**TASK DESCRIPTION**
When copying the data below, keep only the lines from the one with "possible parser output" through the one with "Gauge Transport and", word for word, and skip the pictures.

Stored data entries
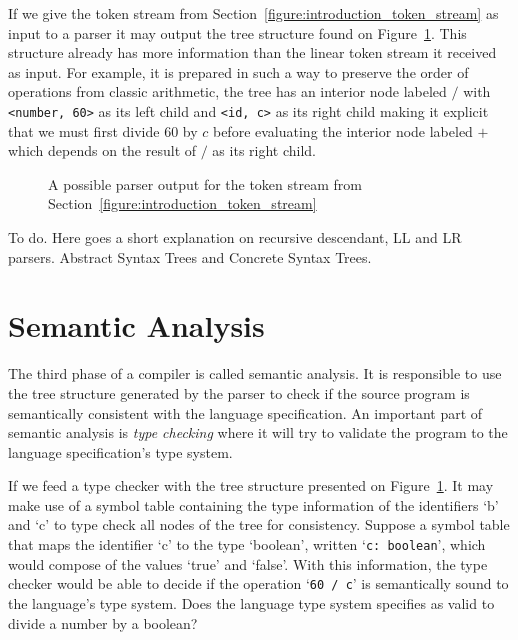 \documentclass[
    oneside,
    english,
    embeddedlogo,
    noabntexcite
]{ufsc-thesis-rn46-2019}
\begin{document}
If we give the token stream from Section~\ref{figure:introduction_token_stream} as input to a parser it may output the tree structure found on Figure~\ref{figure:introduction_ast}.
This structure already has more information than the linear token stream it received as input.
For example, it is prepared in such a way to preserve the order of operations from classic arithmetic, the tree has an interior node labeled $/$ with \verb+<number, 60>+ as its left child and \verb+<id, c>+ as its right child making it explicit that we must first divide $60$ by $c$ before evaluating the interior node labeled $+$ which depends on the result of $/$ as its right child.

\begin{figure}[ht]\label{figure:introduction_ast}
    \centering
    \caption{A possible parser output for the token stream from Section~\ref{figure:introduction_token_stream}}
\end{figure}

To do. Here goes a short explanation on recursive descendant, LL and LR parsers. Abstract Syntax Trees and Concrete Syntax Trees.

\section{Semantic Analysis}\label{chapter:background:sec:semantic}

The third phase of a compiler is called semantic analysis.
It is responsible to use the tree structure generated by the parser to check if the source program is semantically consistent with the language specification.
An important part of semantic analysis is \textit{type checking} where it will try to validate the program to the language specification's type system.

If we feed a type checker with the tree structure presented on Figure~\ref{figure:introduction_ast}.
It may make use of a symbol table containing the type information of the identifiers `b' and `c' to type check all nodes of the tree for consistency.
Suppose a symbol table that maps the identifier `c' to the type `boolean', written `\verb+c: boolean+', which would compose of the values `true' and `false'.
With this information, the type checker would be able to decide if the operation `\verb+60 / c+' is semantically sound to the language's type system.
Does the language type system specifies as valid to divide a number by a boolean?
\end{document}
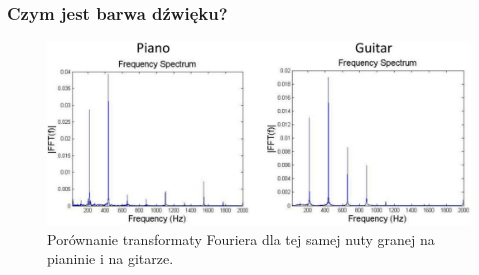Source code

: \documentclass[]{beamer}
\begin{document}
\begin{frame}
  \frametitle{Czym jest \textbf{barwa} dźwięku?}
  \begin{figure}
    \centering
    \includegraphics[width=0.9\linewidth]{piano_guitar_fourier.png}
    \caption{Porównanie transformaty Fouriera dla tej samej nuty granej na pianinie i na gitarze.}
  \end{figure}
\end{frame}


\end{document}
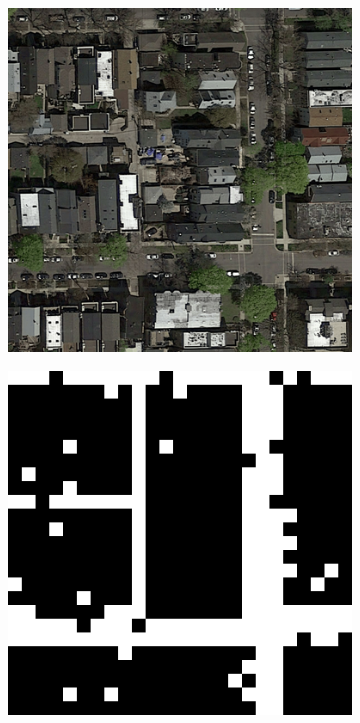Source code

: \documentclass[10pt,conference,compsocconf]{IEEEtran}
\begin{document}
\begin{figure}[ht]
    \vspace{0.5cm}
    
    \begin{subfigure}{0.20\textwidth}
        \centering
        \includegraphics[width=0.9\linewidth]{doc/images/perfect_input.png}
    \end{subfigure}
    \begin{subfigure}{0.20\linewidth}
        \centering
        \includegraphics[width=0.9\linewidth]{doc/images/perfect_cnn.png}

\end{subfigure}
\end{figure}
\end{document}
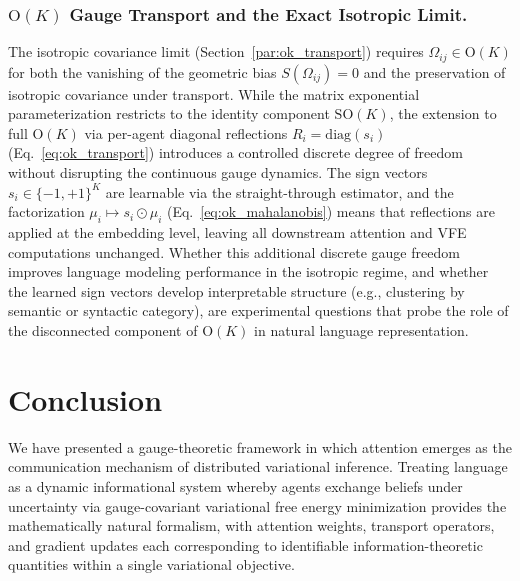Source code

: \documentclass[twoside,11pt]{article}
\begin{document}
\subsubsection{$\mathrm{O}(K)$ Gauge Transport and the Exact Isotropic Limit.}

The isotropic covariance limit (Section~\ref{par:ok_transport}) requires $\Omega_{ij} \in \mathrm{O}(K)$ for both the vanishing of the geometric bias $S(\Omega_{ij}) = 0$ and the preservation of isotropic covariance under transport.  While the matrix exponential parameterization restricts to the identity component $\mathrm{SO}(K)$, the extension to full $\mathrm{O}(K)$ via per-agent diagonal reflections $R_i = \mathrm{diag}(s_i)$ (Eq.~\ref{eq:ok_transport}) introduces a controlled discrete degree of freedom without disrupting the continuous gauge dynamics.  The sign vectors $s_i \in \{-1,+1\}^K$ are learnable via the straight-through estimator, and the factorization $\mu_i \mapsto s_i \odot \mu_i$ (Eq.~\ref{eq:ok_mahalanobis}) means that reflections are applied at the embedding level, leaving all downstream attention and VFE computations unchanged.  Whether this additional discrete gauge freedom improves language modeling performance in the isotropic regime, and whether the learned sign vectors develop interpretable structure (e.g., clustering by semantic or syntactic category), are experimental questions that probe the role of the disconnected component of $\mathrm{O}(K)$ in natural language representation.

\section{Conclusion}

We have presented a gauge-theoretic framework in which attention emerges as the communication mechanism of distributed variational inference. Treating language as a dynamic informational system whereby agents exchange beliefs under uncertainty via gauge-covariant variational free energy minimization provides the mathematically natural formalism, with attention weights, transport operators, and gradient updates each corresponding to identifiable information-theoretic quantities within a single variational objective.
\end{document}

**EXPECTED OUTPUT**
    \caption{A possible parser output for the token stream from Section~\ref{figure:introduction_token_stream}}
\end{figure}

To do. Here goes a short explanation on recursive descendant, LL and LR parsers. Abstract Syntax Trees and Concrete Syntax Trees.

\section{Semantic Analysis}\label{chapter:background:sec:semantic}

The third phase of a compiler is called semantic analysis.
It is responsible to use the tree structure generated by the parser to check if the source program is semantically consistent with the language specification.
An important part of semantic analysis is \textit{type checking} where it will try to validate the program to the language specification's type system.

If we feed a type checker with the tree structure presented on Figure~\ref{figure:introduction_ast}.
It may make use of a symbol table containing the type information of the identifiers `b' and `c' to type check all nodes of the tree for consistency.
Suppose a symbol table that maps the identifier `c' to the type `boolean', written `\verb+c: boolean+', which would compose of the values `true' and `false'.
With this information, the type checker would be able to decide if the operation `\verb+60 / c+' is semantically sound to the language's type system.
Does the language type system specifies as valid to divide a number by a boolean?
\end{document}
Source code

: \documentclass[]{beamer}
\begin{document}
\begin{frame}
  \frametitle{Czym jest \textbf{barwa} dźwięku?}
  \begin{figure}
    \centering
    \includegraphics[width=0.9\linewidth]{piano_guitar_fourier.png}
    \caption{Porównanie transformaty Fouriera dla tej samej nuty granej na pianinie i na gitarze.}
  \end{figure}
\end{frame}


\end{document}
Source code

: \documentclass[10pt,conference,compsocconf]{IEEEtran}
\begin{document}
\begin{figure}[ht]
    \vspace{0.5cm}
    
    \begin{subfigure}{0.20\textwidth}
        \centering
        \includegraphics[width=0.9\linewidth]{doc/images/perfect_input.png}
    \end{subfigure}
    \begin{subfigure}{0.20\linewidth}
        \centering
        \includegraphics[width=0.9\linewidth]{doc/images/perfect_cnn.png}

\end{subfigure}
\end{figure}
\end{document}
Source code

: \documentclass[twoside,11pt]{article}
\begin{document}
\subsubsection{$\mathrm{O}(K)$ Gauge Transport and the Exact Isotropic Limit.}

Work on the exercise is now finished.